Irish Foreign Minister Micheal Martin says his government asked for legal advice [File: Peter Muhly/AFP]Published On 4 Sep 20234 Sep 2023
The Republic of Ireland is considering legal action against a proposed United Kingdom law that would grant immunity to those involved in 30 years of sectarian violence in Northern Ireland – the period known as The Troubles.
The Financial Times newspaper reported on Monday that the controversial Northern Ireland Troubles (Legacy and Reconciliation) Bill, which is being considered in the UK legislature, would create a truth and recovery commission offering amnesty to British security personnel and paramilitaries if they cooperate with its inquiries.
Irish Foreign Minister Michael Martin said: “We have asked for legal advice … I’ll get that legal advice in the next fortnight, and then we’ll consider that in terms of what action we subsequently take.”
The bill, introduced in May 2022, has been condemned by families of those who died during that period and all political parties in Northern Ireland and the Republic of Ireland.

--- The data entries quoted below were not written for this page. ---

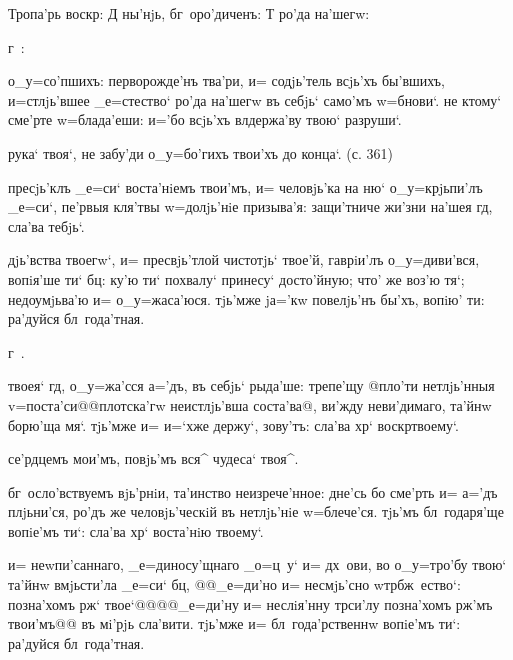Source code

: 
Тропа'рь воскр: Д%
ны'нjь, бг~оро'диченъ: Т%
ро'да на'шегw: %

г~:%

о_у=со'пшихъ: перворожде'нъ тва'ри, и= содjь'тель всjь'хъ 
бы'вшихъ, и=стлjь'вшее _е=стество` ро'да на'шегw въ 
себjь` само'мъ w=бнови`. не ктому` сме'рте w=блада'еши: 
и='бо всjь'хъ вл держа'ву твою` разруши`.

рука` твоя`, не забу'ди о_у=бо'гихъ твои'хъ до конца`. 
(с. 361)

пресjь'клъ _е=си` воста'нiемъ твои'мъ, и= человjь'ка на 
ню` о_у=крjьпи'лъ _е=си`, пе'рвыя кля'твы w=долjь'нiе 
призыва'я: защи'тниче жи'зни на'шея гд, сла'ва тебjь`.

дjь'вства твоегw`, и= пресвjь'тлой чистотjь` твое'й, 
гаврiи'лъ о_у=диви'вся, вопiя'ше ти` бц: ку'ю ти` 
похвалу` принесу` досто'йную; что' же воз'ю тя`; 
недоумjьва'ю и= о_у=жаса'юся. тjь'мже jа='кw повелjь'нъ 
бы'хъ, вопiю' ти: ра'дуйся бл~года'тная.

г~.%


твоея` гд, о_у=жа'сся а='дъ, въ себjь` рыда'ше: 
трепе'щу @пло'ти нетлjь'нныя v=поста'си@{@плотска'гw 
неистлjь'вша соста'ва@}, ви'жду неви'димаго, та'йнw 
борю'ща мя`. тjь'мже и= и=`хже держу`, зову'тъ: сла'ва 
хр` воскр твоему`.

се'рдцемъ мои'мъ, повjь'мъ вся^ чудеса` твоя^.

бг~осло'вствуемъ вjь'рнiи, та'инство неизрече'нное: 
дне'сь бо сме'рть и= а='дъ плjьни'ся, ро'дъ же 
человjь'ческiй въ нетлjь'нiе w=блече'ся. тjь'мъ 
бл~годаря'ще вопiе'мъ ти`: сла'ва хр` воста'нiю 
твоему`.

и= неwпи'саннаго, _е=диносу'щнаго _о=ц~у` и= дх~ови, во 
о_у=тро'бу твою` та'йнw вмjьсти'ла _е=си` бц, 
@@_е=ди'но и= несмjь'сно w\т тр бж~ество`: позна'хомъ 
рж` твое`@@{@@_е=ди'ну и= неслiя'нну тр си'лу 
позна'хомъ рж'мъ твои'мъ@@} въ мi'рjь сла'вити. 
тjь'мже и= бл~года'рственнw вопiе'мъ ти`: ра'дуйся 
бл~года'тная.

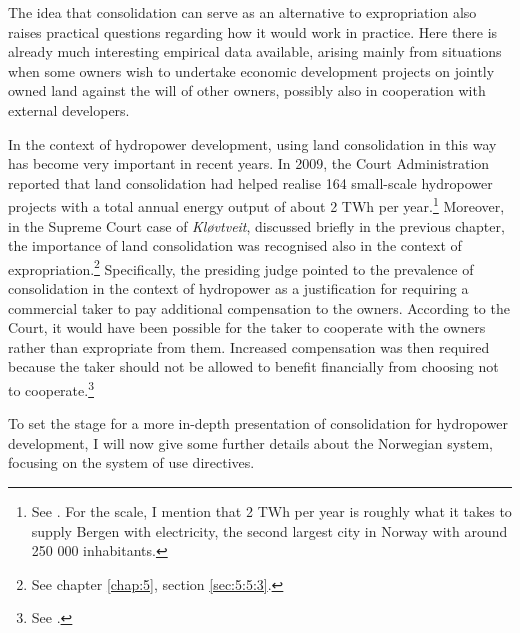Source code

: 
The idea that consolidation can serve as an alternative to expropriation also raises practical questions regarding how it would work in practice. Here there is already much interesting empirical data available, arising mainly from situations when some owners wish to undertake economic development projects on jointly owned land against the will of other owners, possibly also in cooperation with external developers.

In the context of hydropower development, using land consolidation in this way has become very important in recent years. In 2009, the Court Administration reported that land consolidation had helped realise 164 small-scale hydropower projects with a total annual energy output of about 2 TWh per year.\footnote{See \cite{gevinst09}. For the scale, I mention that 2 TWh per year is roughly what it takes to supply Bergen with electricity, the second largest city in Norway with around 250 000 inhabitants.} Moreover, in the Supreme Court case of {\it Kløvtveit}, discussed briefly in the previous chapter, the importance of land consolidation was recognised also in the context of expropriation.\footnote{See chapter \ref{chap:5}, section \ref{sec:5:5:3}.} Specifically, the presiding judge pointed to the prevalence of consolidation in the context of hydropower as a justification for requiring a commercial taker to pay additional compensation to the owners. According to the Court, it would have been possible for the taker to cooperate with the owners rather than expropriate from them. Increased compensation was then required because the taker should not be allowed to benefit financially from choosing not to cooperate.\footnote{See \cite{klovtveit11}.}

To set the stage for a more in-depth presentation of consolidation for hydropower development, I will now give some further details about the Norwegian system, focusing on the system of use directives. %

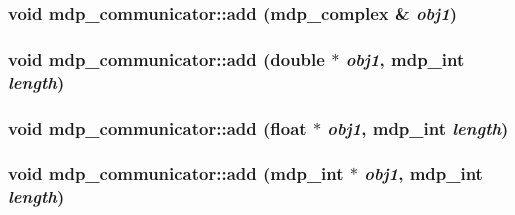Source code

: \label{classmdp__communicator_aa5349744a5384adbbdd3cf7dc2a5b95a}
\hypertarget{classmdp__communicator_a94f4656c5dd9befe04abe0cf5bf83de0}{
\subsubsection[{add}]{\setlength{\rightskip}{0pt plus 5cm}void mdp\_\-communicator::add ({\bf mdp\_\-complex} \& {\em obj1})}}
\label{classmdp__communicator_a94f4656c5dd9befe04abe0cf5bf83de0}
\hypertarget{classmdp__communicator_ac78cceeab56a8e83a1921e1e930ce7d1}{
\subsubsection[{add}]{\setlength{\rightskip}{0pt plus 5cm}void mdp\_\-communicator::add (double $\ast$ {\em obj1}, \/  {\bf mdp\_\-int} {\em length})}}
\label{classmdp__communicator_ac78cceeab56a8e83a1921e1e930ce7d1}
\hypertarget{classmdp__communicator_a931be4e0b188065e33a16877a63bfe01}{
\subsubsection[{add}]{\setlength{\rightskip}{0pt plus 5cm}void mdp\_\-communicator::add (float $\ast$ {\em obj1}, \/  {\bf mdp\_\-int} {\em length})}}
\label{classmdp__communicator_a931be4e0b188065e33a16877a63bfe01}
\hypertarget{classmdp__communicator_aedb0bdc142ac49ff99bfa185d8f8da09}{
\subsubsection[{add}]{\setlength{\rightskip}{0pt plus 5cm}void mdp\_\-communicator::add ({\bf mdp\_\-int} $\ast$ {\em obj1}, \/  {\bf mdp\_\-int} {\em length})}}
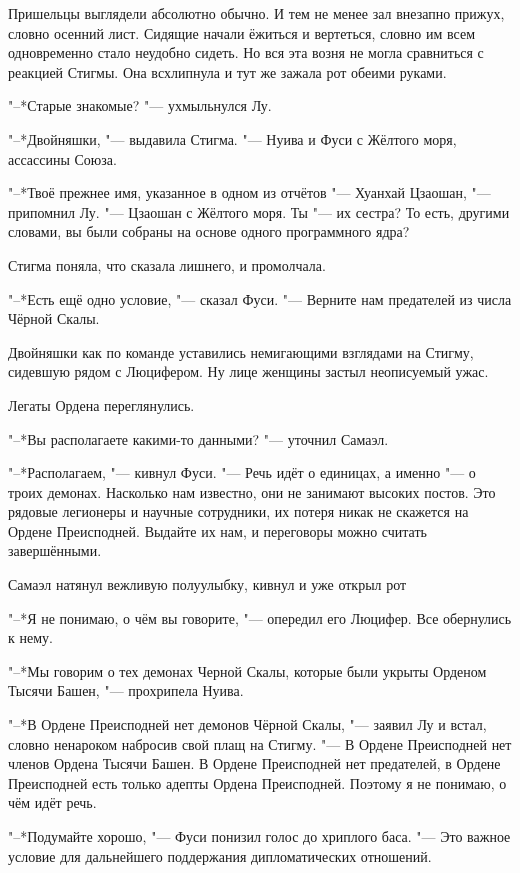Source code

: Пришельцы выглядели абсолютно обычно.
И тем не менее зал внезапно прижух, словно осенний лист.
Сидящие начали ёжиться и вертеться, словно им всем одновременно стало неудобно сидеть.
Но вся эта возня не могла сравниться с реакцией Стигмы.
Она всхлипнула и тут же зажала рот обеими руками.

"--*Старые знакомые? "--- ухмыльнулся Лу.

"--*Двойняшки, "--- выдавила Стигма.
"--- Нуива и Фуси с Жёлтого моря, ассассины Союза.

"--*Твоё прежнее имя, указанное в одном из отчётов "--- Хуанхай Цзаошан, "--- припомнил Лу.
"--- Цзаошан с Жёлтого моря.
Ты "--- их сестра?
То есть, другими словами, вы были собраны на основе одного программного ядра?

Стигма поняла, что сказала лишнего, и промолчала.

\spacing

"--*Есть ещё одно условие, "--- сказал Фуси.
"--- Верните нам предателей из числа Чёрной Скалы.

Двойняшки как по команде уставились немигающими взглядами на Стигму, сидевшую рядом с Люцифером.
Ну лице женщины застыл неописуемый ужас.

Легаты Ордена переглянулись.

"--*Вы располагаете какими-то данными? "--- уточнил Самаэл.

"--*Располагаем, "--- кивнул Фуси.
"--- Речь идёт о единицах, а именно "--- о троих демонах.
Насколько нам известно, они не занимают высоких постов.
Это рядовые легионеры и научные сотрудники, их потеря никак не скажется на Ордене Преисподней.
Выдайте их нам, и переговоры можно считать завершёнными.

Самаэл натянул вежливую полуулыбку, кивнул и уже открыл рот\ldotst

"--*Я не понимаю, о чём вы говорите, "--- опередил его Люцифер.
Все обернулись к нему.

"--*Мы говорим о тех демонах Черной Скалы, которые были укрыты Орденом Тысячи Башен, "--- прохрипела Нуива.

"--*В Ордене Преисподней нет демонов Чёрной Скалы, "--- заявил Лу и встал, словно ненароком набросив свой плащ на Стигму.
"--- В Ордене Преисподней нет членов Ордена Тысячи Башен.
В Ордене Преисподней нет предателей, в Ордене Преисподней есть только адепты Ордена Преисподней.
Поэтому я не понимаю, о чём идёт речь.

"--*Подумайте хорошо, "--- Фуси понизил голос до хриплого баса.
"--- Это важное условие для дальнейшего поддержания дипломатических отношений.

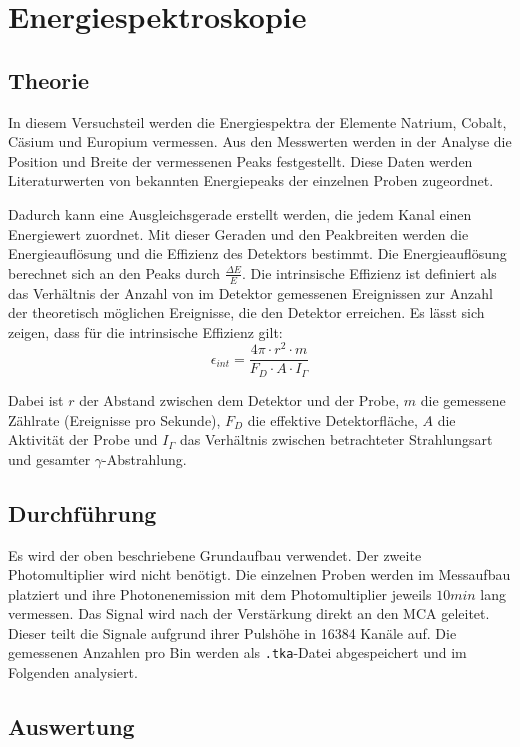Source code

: \documentclass{../Misc/MontavonLaTeX/Montavon}
\begin{document}
\section{Energiespektroskopie}
\subsection{Theorie}
In diesem Versuchsteil werden die Energiespektra der Elemente Natrium, Cobalt, Cäsium und Europium vermessen. Aus den Messwerten werden in der Analyse die Position und Breite der vermessenen Peaks festgestellt.
Diese Daten werden Literaturwerten von bekannten Energiepeaks der einzelnen Proben zugeordnet. 

Dadurch kann eine Ausgleichsgerade erstellt werden, die jedem Kanal einen Energiewert zuordnet. Mit dieser Geraden und den Peakbreiten werden die Energieauflösung und die Effizienz des Detektors bestimmt. Die Energieauflösung berechnet sich an den Peaks durch $\frac{\Delta E}{E}$. Die intrinsische Effizienz ist definiert als das Verhältnis der Anzahl von im Detektor gemessenen Ereignissen zur Anzahl der theoretisch möglichen Ereignisse, die den Detektor erreichen. Es lässt sich zeigen, dass für die intrinsische Effizienz gilt:
\begin{equation}
\epsilon_{int} = \frac{4\pi \cdot r^{2} \cdot m}{F_{D} \cdot A \cdot I_{\Gamma}}
\label{eq:Effizienz}
\end{equation}

Dabei ist $r$ der Abstand zwischen dem Detektor und der Probe, $m$ die gemessene Zählrate (Ereignisse pro Sekunde), $F_D$ die effektive Detektorfläche, $A$ die Aktivität der Probe und $I_\Gamma$ das Verhältnis zwischen betrachteter Strahlungsart und gesamter $\gamma$-Abstrahlung.

\subsection{Durchführung}
Es wird der oben beschriebene Grundaufbau verwendet. Der zweite Photomultiplier wird nicht benötigt. Die einzelnen Proben werden im Messaufbau platziert und ihre Photonenemission mit dem Photomultiplier jeweils $10 \unit{min}$ lang  vermessen. Das Signal wird nach der  Verstärkung direkt an den MCA geleitet. Dieser teilt die Signale aufgrund ihrer Pulshöhe in 16384 Kanäle auf. Die gemessenen Anzahlen pro Bin werden als \texttt{.tka}-Datei abgespeichert und im Folgenden analysiert.

\subsection{Auswertung}
\end{document}
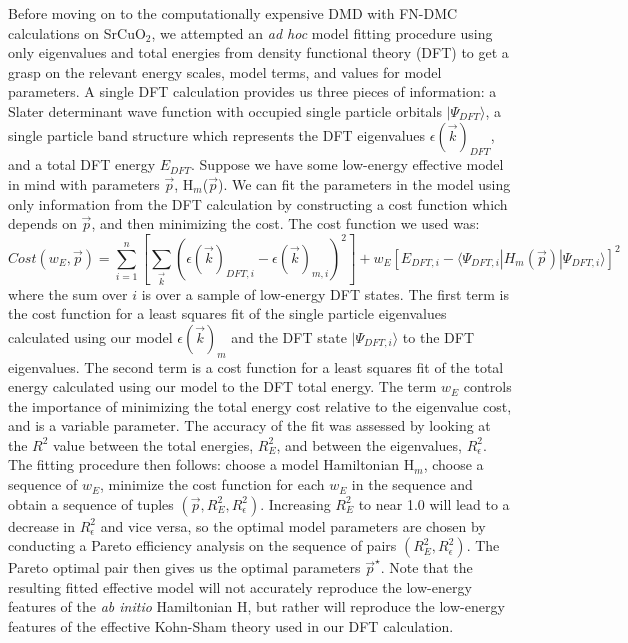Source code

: \documentclass{article}
\begin{document}
Before moving on to the computationally expensive DMD with FN-DMC calculations on SrCuO$_2$, we attempted an \textit{ad hoc} model fitting procedure using only eigenvalues and total energies from density functional theory (DFT) to get a grasp on the relevant energy scales, model terms, and values for model parameters. A single DFT calculation provides us three pieces of information: a Slater determinant wave function with occupied single particle orbitals $|\Psi_{DFT}\rangle$, a single particle band structure which represents the DFT eigenvalues $\epsilon(\vec{k})_{DFT}$, and a total DFT energy $E_{DFT}$. Suppose we have some low-energy effective model in mind with parameters $\vec{p}$, H$_m$($\vec{p}$). We can fit the parameters in the model using only information from the DFT calculation by constructing a cost function which depends on $\vec{p}$, and then minimizing the cost. The cost function we used was:
\begin{equation}
Cost(w_E, \vec{p}) = \sum_{i=1}^{n} [\sum_{\vec{k}}(\epsilon(\vec{k})_{DFT,i} - \epsilon(\vec{k})_{m,i})^2] + w_E[E_{DFT,i} - \langle \Psi_{DFT,i}|H_m(\vec{p})| \Psi_{DFT,i} \rangle]^2
\end{equation}
where the sum over $i$ is over a sample of low-energy DFT states. The first term is the cost function for a least squares fit of the single particle eigenvalues calculated using our model $\epsilon(\vec{k})_m$ and the DFT state $|\Psi_{DFT,i}\rangle$ to the DFT eigenvalues. The second term is a cost function for a least squares fit of the total energy calculated using our model to the DFT total energy. The term $w_E$ controls the importance of minimizing the total energy cost relative to the eigenvalue cost, and is a variable parameter. The accuracy of the fit was assessed by looking at the $R^2$ value between the total energies, $R^2_E$, and between the eigenvalues, $R^2_\epsilon$. The fitting procedure then follows: choose a model Hamiltonian H$_m$, choose a sequence of $w_E$, minimize the cost function for each $w_E$ in the sequence and obtain a sequence of tuples $(\vec{p}, R^2_E, R^2_\epsilon)$. Increasing $R^2_E$ to near 1.0 will lead to a decrease in $R^2_\epsilon$ and vice versa, so the optimal model parameters are chosen by conducting a Pareto efficiency analysis on the sequence of pairs $(R^2_E, R^2_\epsilon)$. The Pareto optimal pair then gives us the optimal parameters $\vec{p}^\star$. Note that the resulting fitted effective model will not accurately reproduce the low-energy features of the \textit{ab initio} Hamiltonian H, but rather will reproduce the low-energy features of the effective Kohn-Sham theory used in our DFT calculation.
\end{document}
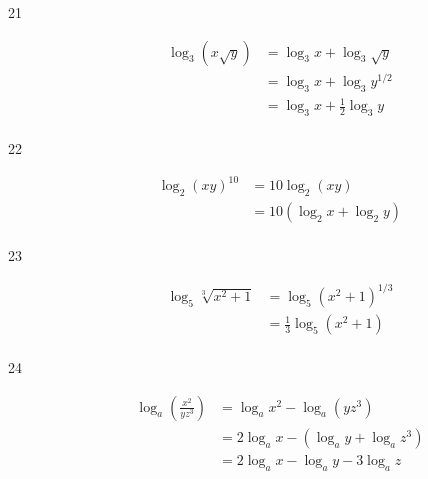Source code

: \documentclass{exam}
\begin{document}
\begin{description}
      \item[21] 
        \begin{align*}
          \log_3 \left( x \sqrt{y} \right) &= \log_3 x + \log_3 \sqrt{y} \\
                                           &= \log_3 x + \log_3 y^{1/2} \\
                                           &= \boxed{\log_3 x + \frac{1}{2} \log_3 y} \\
        \end{align*}

      \item[22] 
        \begin{align*}
          \log_2 (xy)^{10} &= 10 \log_2 (xy) \\
                           &= \boxed{10 (\log_2 x + \log_2 y)} \\
        \end{align*}

      \item[23] 
        \begin{align*}
          \log_5 \sqrt[3]{x^2 + 1} &= \log_5 \left( x^2 + 1 \right)^{1/3} \\
                                   &= \boxed{\frac{1}{3} \log_5 \left( x^2 + 1 \right)} \\
        \end{align*}

      \item[24] 
        \begin{align*}
          \log_a \left( \frac{x^2}{yz^3} \right) &= \log_a x^2 - \log_a \left( yz^3 \right) \\
                                                 &= 2 \log_a x - \left( \log_a y + \log_a z^3 \right) \\
                                                 &= \boxed{2 \log_a x - \log_a y - 3 \log_a z} \\
        \end{align*}



\end{description}
\end{document}
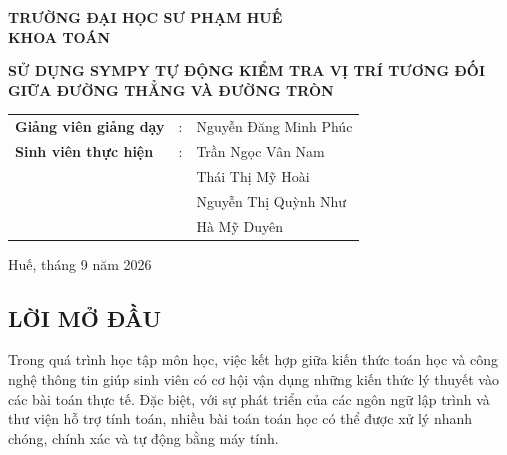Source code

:\documentclass[12pt,a4paper]{article}
\begin{document}
\begin{titlepage}

    \centering

    \vspace*{1.5cm}

    {\large \textbf{TRƯỜNG ĐẠI HỌC SƯ PHẠM HUẾ}}\\[0.3cm]
    {\large \textbf{KHOA TOÁN}}

    \vspace{5cm}


    {\LARGE \textbf{
    SỬ DỤNG SYMPY  TỰ ĐỘNG KIỂM TRA VỊ TRÍ TƯƠNG ĐỐI GIỮA ĐƯỜNG THẲNG VÀ ĐƯỜNG TRÒN}}

    \vspace{2cm}

    {\large
    \begin{tabular}{lcl}
        \textbf{Giảng viên giảng dạy} & : & Nguyễn Đăng Minh Phúc\\[0.3cm]
      \textbf{Sinh viên thực hiện} & : & Trần Ngọc Vân Nam \\
                         &   & Thái Thị Mỹ Hoài \\
                         &   & Nguyễn Thị Quỳnh Như \\
                         &   & Hà Mỹ Duyên \\

    \end{tabular}
}
    \vfill
    {\large Huế, tháng 9 năm 2026}
    \vspace*{0.2cm}

\end{titlepage}


\begin{center}
    \section*{LỜI MỞ ĐẦU}
\end{center}

Trong quá trình học tập môn học, việc kết hợp giữa kiến thức toán học và công nghệ thông tin giúp sinh viên có cơ hội vận dụng những kiến thức lý thuyết vào các bài toán thực tế. Đặc biệt, với sự phát triển của các ngôn ngữ lập trình và thư viện hỗ trợ tính toán, nhiều bài toán toán học có thể được xử lý nhanh chóng, chính xác và tự động bằng máy tính.
\end{document}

Amnesty International has warned that the bill would give “impunity to murderers and those responsible for torture”.
The legacy bill, which will return to the House of Lords on Tuesday and is expected to return to the House of Commons for approval in days, would also shut down any new inquests.
A mural displays dedications to Irish Republican Army (IRA) men who died during The Troubles in Northern Ireland, in south Belfast, October 23, 2001 [File: Paul McErlane/Reuters]
Dublin is considering whether it would be incompatible with the European Convention on Human Rights.
Europe’s leading rights watchdog, the Council of Europe, has expressed “serious concerns” about the proposed law.
However, groups representing British veterans of that period have welcomed the news and have argued that former soldiers have been subjected to unfair prosecutions.
In November 2022, for the first time since the conflict ended in 1998, British soldier David Holden received a three-year suspended sentence for killing a man at a checkpoint, shooting him in the back.
During The Troubles, more than 3,500 people were killed in the conflict in the 1960s over British rule in Northern Ireland.
The UK’s Northern Ireland secretary, Chris Heaton-Harris, told an audience at the British-Irish conference, “The Legacy bill will become law.”
He added that while it does not please everyone, the possibility that Troubles-era crimes would see convictions now, years after the conflict ended, was slim.